Transgender people in Taiwan will no longer be forced to have surgery in order to have their true gender legally recognized.

In 2008, Taiwan’s government issued an administrative order that trans people could not change their legal gender markers without evaluations by two separate psychiatrists as well as surgery removing “gender-specific” body parts. Finally, the Ministry of the Interior has realized this policy was discriminatory and unnecessary. 

Taiwanese advocates have long argued that all citizens should be able to self-identify their own genders, according to the Times. In December 2013, the Ministry of Health and Welfare agreed, recommending to the Ministry of the Interior that trans citizens face no medical requirements at all in order to have their genders legally recognized.
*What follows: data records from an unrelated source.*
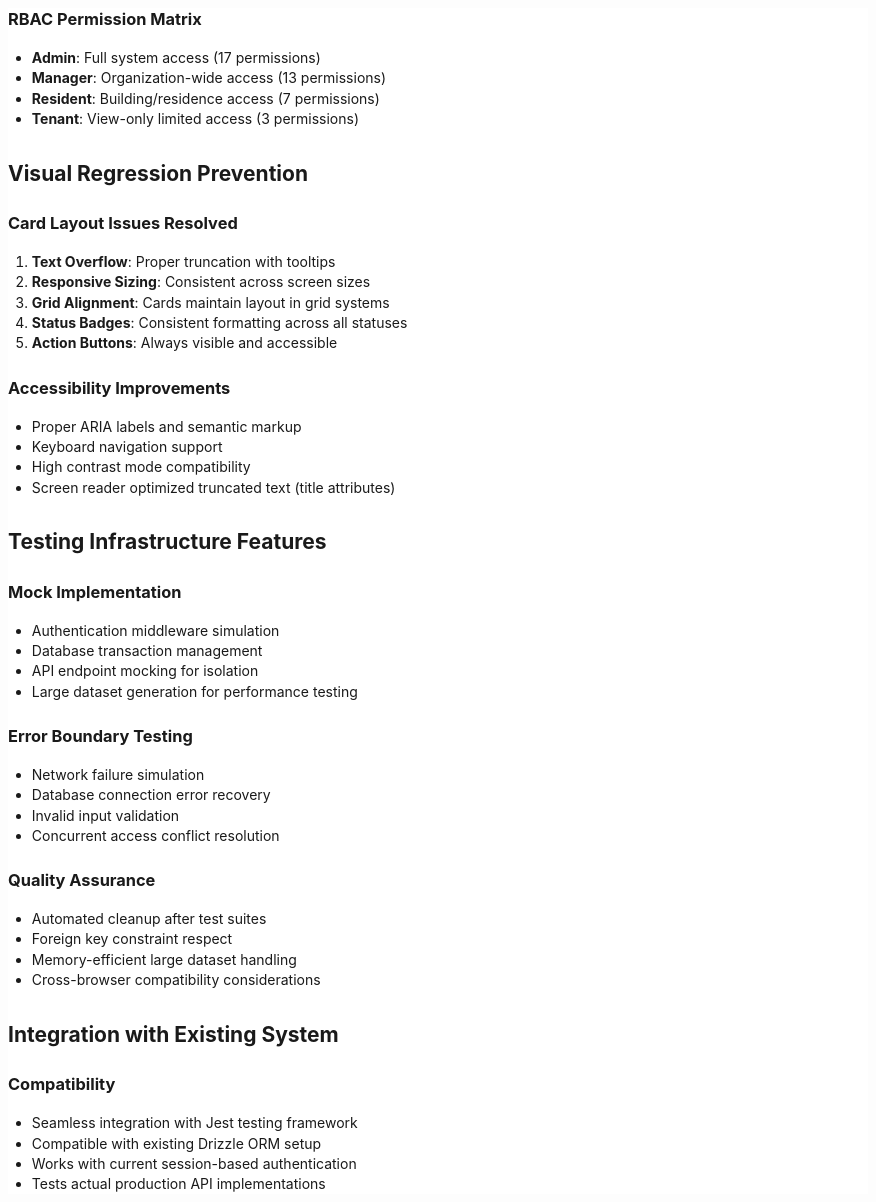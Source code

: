 ### RBAC Permission Matrix
- **Admin**: Full system access (17 permissions)
- **Manager**: Organization-wide access (13 permissions)
- **Resident**: Building/residence access (7 permissions)
- **Tenant**: View-only limited access (3 permissions)

## Visual Regression Prevention

### Card Layout Issues Resolved
1. **Text Overflow**: Proper truncation with tooltips
2. **Responsive Sizing**: Consistent across screen sizes
3. **Grid Alignment**: Cards maintain layout in grid systems
4. **Status Badges**: Consistent formatting across all statuses
5. **Action Buttons**: Always visible and accessible

### Accessibility Improvements
- Proper ARIA labels and semantic markup
- Keyboard navigation support
- High contrast mode compatibility
- Screen reader optimized truncated text (title attributes)

## Testing Infrastructure Features

### Mock Implementation
- Authentication middleware simulation
- Database transaction management
- API endpoint mocking for isolation
- Large dataset generation for performance testing

### Error Boundary Testing  
- Network failure simulation
- Database connection error recovery
- Invalid input validation
- Concurrent access conflict resolution

### Quality Assurance
- Automated cleanup after test suites
- Foreign key constraint respect
- Memory-efficient large dataset handling
- Cross-browser compatibility considerations

## Integration with Existing System

### Compatibility
- Seamless integration with Jest testing framework
- Compatible with existing Drizzle ORM setup
- Works with current session-based authentication
- Tests actual production API implementations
Though initially reported as an official policy — and, indeed, a groundbreaking one worldwide, as most countries still at least require a doctor’s corroboration to acknowledge that a person is transgender — the recommendation was never adopted by the Ministry of the Interior, notes Gay Star News.

Rather, the government’s Ministry of the Interior has indicated that it will work with the Ministry of Health and Welfare to come up with alternative criteria for gender reassignment applications.

Surgical requirements for legal gender changes are demeaning and harsh, and should not be the standard anywhere. Huge props to those in Taiwan who worked to help make this happen.